Go through the entries below line by line and count those containing "itself"; the answer is that count alone.
==== RECORDS PROVIDED
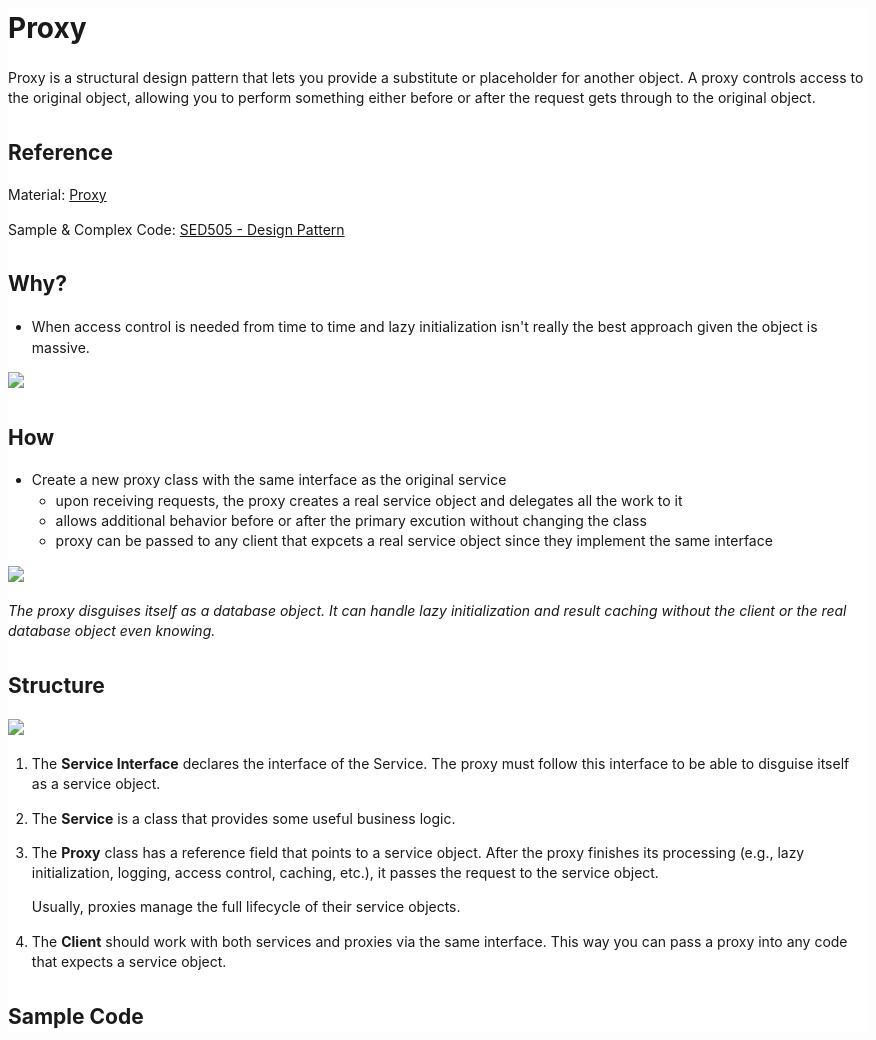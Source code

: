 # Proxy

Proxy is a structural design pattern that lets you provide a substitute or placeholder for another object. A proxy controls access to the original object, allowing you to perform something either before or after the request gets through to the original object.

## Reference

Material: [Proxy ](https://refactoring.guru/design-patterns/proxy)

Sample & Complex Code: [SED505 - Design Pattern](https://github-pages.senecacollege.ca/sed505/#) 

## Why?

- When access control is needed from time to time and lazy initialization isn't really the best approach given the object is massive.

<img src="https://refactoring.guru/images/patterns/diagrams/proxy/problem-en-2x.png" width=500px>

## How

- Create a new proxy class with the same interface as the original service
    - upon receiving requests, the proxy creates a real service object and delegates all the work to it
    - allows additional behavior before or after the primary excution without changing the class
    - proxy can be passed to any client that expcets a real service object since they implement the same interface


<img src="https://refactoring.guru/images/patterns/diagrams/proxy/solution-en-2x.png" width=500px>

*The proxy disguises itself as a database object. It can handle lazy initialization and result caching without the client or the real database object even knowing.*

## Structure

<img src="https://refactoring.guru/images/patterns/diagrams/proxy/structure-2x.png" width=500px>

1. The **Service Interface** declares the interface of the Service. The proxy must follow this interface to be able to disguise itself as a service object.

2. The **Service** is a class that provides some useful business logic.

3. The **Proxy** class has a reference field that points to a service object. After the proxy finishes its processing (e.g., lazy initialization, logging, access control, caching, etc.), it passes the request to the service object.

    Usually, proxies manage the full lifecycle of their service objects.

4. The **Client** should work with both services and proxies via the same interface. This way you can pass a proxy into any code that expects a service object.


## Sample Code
========
**ANSWER FOR THIS EXERCISE**
2